Variety announces big news about The Wizard of Oz

On this day in 1938, the entertainment trade newspaper Variety reported that the film studio Metro-Goldwyn-Mayer (MGM) had bought the rights to adapt L. Frank Baum’s beloved children’s novel The Wonderful Wizard of Oz for the screen, and that the studio has cast 16-year-old Judy Garland in the film’s central role, Dorothy Gale.

Born Frances Gumm on June 10, 1922, Garland was the daughter of former vaudeville performers. As a child, she toured with her older sisters in a musical act called the Gumm Sisters. In 1935, she signed a contract with MGM using her new stage name, Judy Garland. After some early film work, she co-starred with Mickey Rooney in a string of popular movies, beginning with Thoroughbreds Don’t Cry (1937) and Love Finds Andy Hardy (1938). At the age of 16, she won the role that would make her a star: Dorothy Gale in The Wizard of Oz.

Production of The Wizard of Oz was beset by challenges from the beginning.
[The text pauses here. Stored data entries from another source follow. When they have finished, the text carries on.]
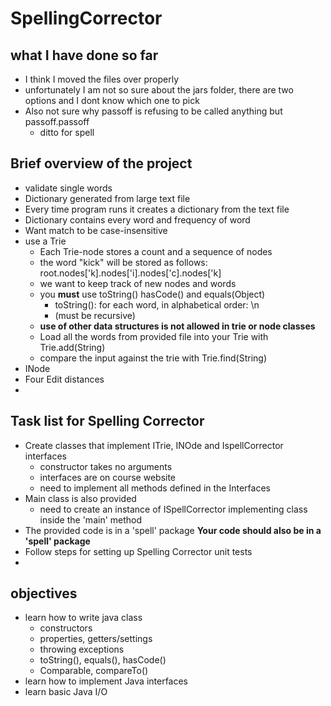 # SpellingCorrector
## what I have done so far
- I think I moved the files over properly
- unfortunately I am not so sure about the jars folder, there are two options and I dont know which one to pick
- Also not sure why passoff is refusing to be called anything but passoff.passoff
  - ditto for spell
## Brief overview of the project
- validate single words
- Dictionary generated from large text file
- Every time program runs it creates a dictionary from the text file
- Dictionary contains every word and frequency of word
- Want match to be case-insensitive
- use a Trie
  - Each Trie-node stores a count and a sequence of nodes
  - the word "kick" will be stored as follows:
  root.nodes['k].nodes['i].nodes['c].nodes['k]
  - we want to keep track of new nodes and words
  - you **must** use toString() hasCode() and equals(Object)
    - toString(): for each word, in alphabetical order: <word>\n
    - (must be recursive)
  - **use of other data structures is not allowed in trie or node classes**
  - Load all the words from provided file into your Trie with Trie.add(String)
  - compare the input against the trie with Trie.find(String)
- INode
- Four Edit distances
- 
## Task list for Spelling Corrector
- Create classes that implement ITrie, INOde and IspellCorrector interfaces
  - constructor takes no arguments
  - interfaces are on course website
  - need to implement all methods defined in the Interfaces
- Main class is also provided
  - need to create an instance of ISpellCorrector implementing class inside the 'main' method
- The provided code is in a 'spell' package **Your code should also be in a 'spell' package**
- Follow steps for setting up Spelling Corrector unit tests
- 
## objectives
- learn how to write java class
  - constructors
  - properties, getters/settings
  - throwing exceptions
  - toString(), equals(), hasCode()
  - Comparable, compareTo()
- learn how to implement Java interfaces
- learn basic Java I/O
The script went through numerous rewrites, and by filming’s end no fewer than four directors (Richard Thorpe, George Cukor, Victor Fleming and King Vidor) had worked on the movie. Casting the film produced its own unique problems. By the time that Variety announced Garland’s casting, Ray Bolger had already been assigned the role of the Tin Man, and Buddy Ebsen had been picked to play the Scarecrow. At Bolger’s insistence, he and Ebsen soon swapped parts. Just nine days after filming began, however, Ebsen dropped out of the production after he suffered a near-fatal allergic reaction to the aluminum dust used in his Tinman makeup. Jack Haley replaced him. The all-important role of the Wicked Witch of the West was also recast, as the original actress, Gale Sondergaard, objected to playing such an ugly, evil character; Margaret Hamilton replaced her.

In the end, The Wizard of Oz emerged from these challenges as one of history’s most enduring and best-loved films, ranking sixth on the American Film Institute’s list of the 100 greatest films of all time (compiled in 1999). The Wizard of Oz was especially honored for its pioneering use of the film process known as Technicolor, as well as for its now-iconic soundtrack. As Dorothy, Garland first performed what would become her signature song, “Over the Rainbow”--a yearning ballad that only became more poignant over the years, as the iconic actress struggled with drug and alcohol addiction. She died at the age of 47 on June 22, 1969.